Fix-it-Flow

Inspiration

Every year, 50 million tons of e-waste hit landfills - not because devices are irreparable, but because people don't know where to start. A flickering lamp gets tossed. A coffee maker with a blown fuse gets replaced. The knowledge gap between "something's wrong" and "I can fix this" is where most of that waste is created.

We wanted to close that gap with a tool that feels less like a manual and more like a mentor. Fix-It-Flow was built for the person who has never opened a screwdriver in their life but is willing to try - if someone just tells them what to do, step by step, hands-free.

What it does

Fix-It-Flow is a voice-first repair agent that uses your device's camera and microphone to guide you through fixing broken household items, suggesting recycling methods instead of throwing them away.

It runs two flows:

Inspection Mode: You describe the problem out loud while pointing your camera at the item. Gemini Vision analyzes each live frame and describes what it sees. Featherless AI (Llama 3.1) then reasons over the visual description and your conversation to diagnose the issue.
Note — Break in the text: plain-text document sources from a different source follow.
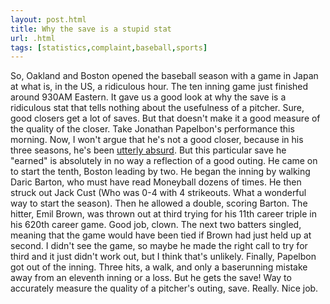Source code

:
 ```yaml
---
layout: post.html
title: Why the save is a stupid stat
url: .html
tags: [statistics,complaint,baseball,sports]
---
```

So, Oakland and Boston opened the baseball season with a game in Japan at what is, in the US, a ridiculous hour. The ten inning game just finished around 930AM Eastern. It gave us a good look at why the save is a ridiculous stat that tells nothing about the usefulness of a pitcher. Sure, good closers get a lot of saves. But that doesn't make it a good measure of the quality of the closer. Take Jonathan Papelbon's performance this morning. Now, I won't argue that he's not a good closer, because in his three seasons, he's been [utterly absurd](http://www.baseball-reference.com/p/papeljo01.shtml). But this particular save he "earned" is absolutely in no way a reflection of a good outing. He came on to start the tenth, Boston leading by two. He began the inning by walking Daric Barton, who must have read Moneyball dozens of times. He then struck out Jack Cust (Who was 0-4 with 4 strikeouts. What a wonderful way to start the season). Then he allowed a double, scoring Barton. The hitter, Emil Brown, was thrown out at third trying for his 11th career triple in his 620th career game. Good job, clown. The next two batters singled, meaning that the game would have been tied if Brown had just held up at second. I didn't see the game, so maybe he made the right call to try for third and it just didn't work out, but I think that's unlikely. Finally, Papelbon got out of the inning. Three hits, a walk, and only a baserunning mistake away from an eleventh inning or a loss. But he gets the save! Way to accurately measure the quality of a pitcher's outing, save. Really. Nice job. 
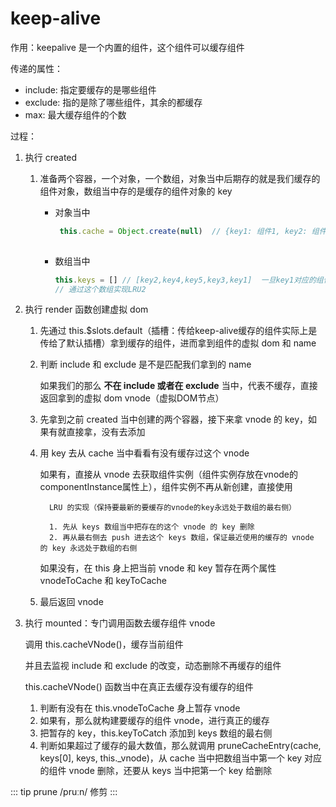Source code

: # keep-alive

作用：keepalive 是一个内置的组件，这个组件可以缓存组件

传递的属性：

- include: 指定要缓存的是哪些组件
- exclude: 指的是除了哪些组件，其余的都缓存
- max: 最大缓存组件的个数

过程：

1. 执行 created

   1. 准备两个容器，一个对象，一个数组，对象当中后期存的就是我们缓存的组件对象，数组当中存的是缓存的组件对象的 key

      - 对象当中

        ```js
         this.cache = Object.create(null)  // {key1: 组件1, key2: 组件2}
    
        ```

      - 数组当中

        ```js
        this.keys = [] // [key2,key4,key5,key3,key1]  一旦key1对应的组件被重新挂载 => [key2, key1]
        // 通过这个数组实现LRU2
        ```

2. 执行 render 函数创建虚拟 dom

   1. 先通过 this.$slots.default（插槽：传给keep-alive缓存的组件实际上是传给了默认插槽）拿到缓存的组件，进而拿到组件的虚拟 dom 和 name

   2. 判断 include 和 exclude 是不是匹配我们拿到的 name
      
      如果我们的那么 **不在 include 或者在 exclude** 当中，代表不缓存，直接返回拿到的虚拟 dom  vnode（虚拟DOM节点）

   3. 先拿到之前 created 当中创建的两个容器，接下来拿 vnode 的 key，如果有就直接拿，没有去添加

   4. 用 key 去从 cache 当中看看有没有缓存过这个 vnode

        如果有，直接从 vnode 去获取组件实例（组件实例存放在vnode的componentInstance属性上），组件实例不再从新创建，直接使用

            LRU 的实现（保持要最新的要缓存的vnode的key永远处于数组的最右侧）

            1. 先从 keys 数组当中把存在的这个 vnode 的 key 删除
            2. 再从最右侧去 push 进去这个 keys 数组，保证最近使用的缓存的 vnode 的 key 永远处于数组的右侧

        如果没有，在 this 身上把当前 vnode 和 key 暂存在两个属性 vnodeToCache 和 keyToCache

   5. 最后返回 vnode

3. 执行 mounted：专门调用函数去缓存组件 vnode   
      
    调用 this.cacheVNode()，缓存当前组件

    并且去监视 include 和 exclude 的改变，动态删除不再缓存的组件

    this.cacheVNode() 函数当中在真正去缓存没有缓存的组件

    1. 判断有没有在 this.vnodeToCache 身上暂存 vnode
    2. 如果有，那么就构建要缓存的组件 vnode，进行真正的缓存
    3. 把暂存的 key，this.keyToCatch 添加到 keys 数组的最右侧
    4. 判断如果超过了缓存的最大数值，那么就调用 pruneCacheEntry(cache, keys[0], keys, this._vnode)，从 cache 当中把数组当中第一个 key 对应的组件 vnode 删除，还要从 keys 当中把第一个 key 给删除

::: tip
prune /pruːn/ 修剪
:::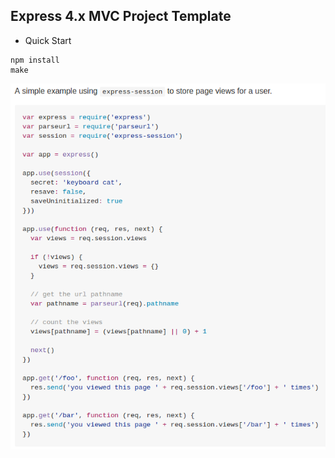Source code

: ## Express 4.x MVC Project Template

- Quick Start

```
npm install
make
```

![Alt text](https://raw.githubusercontent.com/scott1028/nodejs-express-4.x-study/master/How-to-use-express-session.png "How-to-use-express-session.png")
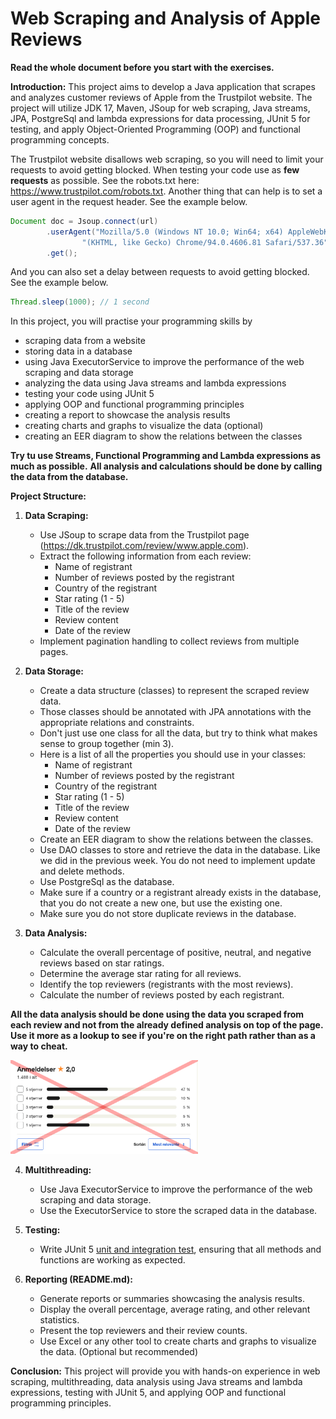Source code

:# Web Scraping and Analysis of Apple Reviews

**Read the whole document before you start with the exercises.**

**Introduction:**
This project aims to develop a Java application that scrapes and analyzes customer reviews of Apple 
from the Trustpilot website. The project will utilize JDK 17, Maven, JSoup for web scraping, Java streams, JPA, 
PostgreSql and lambda expressions for data processing, JUnit 5 for testing, and apply Object-Oriented Programming (OOP)
and functional programming concepts.

The Trustpilot website disallows web scraping, so you will need to limit your requests to avoid getting blocked. When testing your code use as **few requests** as possible. See the robots.txt here: https://www.trustpilot.com/robots.txt. Another thing that can help is to set a user agent in the request header. See the example below.

```java
Document doc = Jsoup.connect(url)
        .userAgent("Mozilla/5.0 (Windows NT 10.0; Win64; x64) AppleWebKit/537.36 " +
                "(KHTML, like Gecko) Chrome/94.0.4606.81 Safari/537.36")
        .get();
```
And you can also set a delay between requests to avoid getting blocked. See the example below.

```java
Thread.sleep(1000); // 1 second
```

In this project, you will practise your programming skills by 
- scraping data from a website 
- storing data in a database
- using Java ExecutorService to improve the performance of the web scraping and data storage
- analyzing the data using Java streams and lambda expressions
- testing your code using JUnit 5
- applying OOP and functional programming principles
- creating a report to showcase the analysis results
- creating charts and graphs to visualize the data (optional)
- creating an EER diagram to show the relations between the classes

**Try tu use Streams, Functional Programming and Lambda expressions as much as possible.**
**All analysis and calculations should be done by calling the data from the database.**

**Project Structure:**

1. **Data Scraping:**
    - Use JSoup to scrape data from the Trustpilot page (https://dk.trustpilot.com/review/www.apple.com).
    - Extract the following information from each review:
        - Name of registrant
        - Number of reviews posted by the registrant
        - Country of the registrant
        - Star rating (1 - 5)
        - Title of the review
        - Review content
        - Date of the review
    - Implement pagination handling to collect reviews from multiple pages.

2. **Data Storage:**
    - Create a data structure (classes) to represent the scraped review data.
    - Those classes should be annotated with JPA annotations with the appropriate relations and constraints.
    - Don't just use one class for all the data, but try to think what makes sense to group together (min 3).
    - Here is a list of all the properties you should use in your classes:
        - Name of registrant
        - Number of reviews posted by the registrant
        - Country of the registrant
        - Star rating (1 - 5)
        - Title of the review
        - Review content
        - Date of the review
    - Create an EER diagram to show the relations between the classes.
    - Use DAO classes to store and retrieve the data in the database. Like we did in the previous week. You do not need to implement update and delete methods.
    - Use PostgreSql as the database.
    - Make sure if a country or a registrant already exists in the database, that you do not create a new one, but use the existing one.
    - Make sure you do not store duplicate reviews in the database.

3. **Data Analysis:**
    - Calculate the overall percentage of positive, neutral, and negative reviews based on star ratings.
    - Determine the average star rating for all reviews.
    - Identify the top reviewers (registrants with the most reviews).
    - Calculate the number of reviews posted by each registrant.

**All the data analysis should be done using the data you scraped from each review and not from the already defined analysis
on top of the page. Use it more as a lookup to see if you're on the right path rather than as a way to cheat.**

<img src="../images/apple_analysis.png" height="150" width="300">

4. **Multithreading:**
    - Use Java ExecutorService to improve the performance of the web scraping and data storage.
    - Use the ExecutorService to store the scraped data in the database.

5. **Testing:**
    - Write JUnit 5 [unit and integration test](https://www.guru99.com/unit-test-vs-integration-test.html), ensuring that all methods and functions are working as expected.

6. **Reporting (README.md):**
    - Generate reports or summaries showcasing the analysis results.
    - Display the overall percentage, average rating, and other relevant statistics.
    - Present the top reviewers and their review counts.
    - Use Excel or any other tool to create charts and graphs to visualize the data. (Optional but recommended)

**Conclusion:**
This project will provide you with hands-on experience in web scraping, multithreading, data analysis using Java streams and 
lambda expressions, testing with JUnit 5, and applying OOP and functional programming principles.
The app asks up to 3 targeted clarifying questions, then commits to a specific sustainable recommendation - repair, replace only the broken part, repurpose, donate, or recycle. If the fix is too complex for home repair, it suggests concrete alternatives like repair cafes or manufacturer spare parts rather than defaulting to "buy new."
Repair Mode: Once the device and broken part are identified, the app generates a step-by-step repair walkthrough. ElevenLabs reads each instruction aloud so your hands stay free. You say "done" to advance, "repeat" to hear a step again, or ask any follow-up question mid-repair and the AI answers in context before resuming where you left off.

How we built it

Frontend: Next.js 14 PWA with Tailwind CSS, supporting both mobile and web apps.
Voice input: Web Speech API for real-time speech-to-text and keyword detection ("done", "next", "repeat", "help", "end session").
Voice output: ElevenLabs streaming TTS with the eleven_turbo_v2_5 model for low-latency spoken guidance.
Vision: Google Gemini Vision (gemini-2.0-flash) analyzes each live camera frame and describes what is visibly broken.
Reasoning: Featherless.AI running Llama 3.1 8B takes Gemini's visual description plus the full conversation history to generate sustainability-first recommendations and repair steps.
Session persistence: AWS DynamoDB stores conversation history, captured frames, and repair state so sessions survive page refreshes.
Pipeline: Gemini runs first on each turn (vision only, ~3s), then passes its output to Featherless (reasoning, ~10s) - this ensures the LLM always has fresh visual context rather than last turn's summary.

Challenges we ran into

Latency was the hardest problem. The initial pipeline ran Gemini and Featherless sequentially with tight timeouts, causing frequent failures. We experimented with running them in parallel, but that introduced a worse problem: Featherless would receive last turn's visual context instead of the current frame. We landed on sequential execution with relaxed timeouts - Gemini runs first so Featherless always has fresh vision data.
LLM prompt tuning took more iterations than expected. Llama 3.1 8B defaulted to asking excessive clarifying questions and repeating the same generic suggestions. We introduced a question counter (hard cap at 3), explicit anti-repetition instructions (passing previous suggestions in the prompt), and a turn-aware system prompt that shifts behavior from "gather evidence" to "commit to a recommendation" as the conversation progresses.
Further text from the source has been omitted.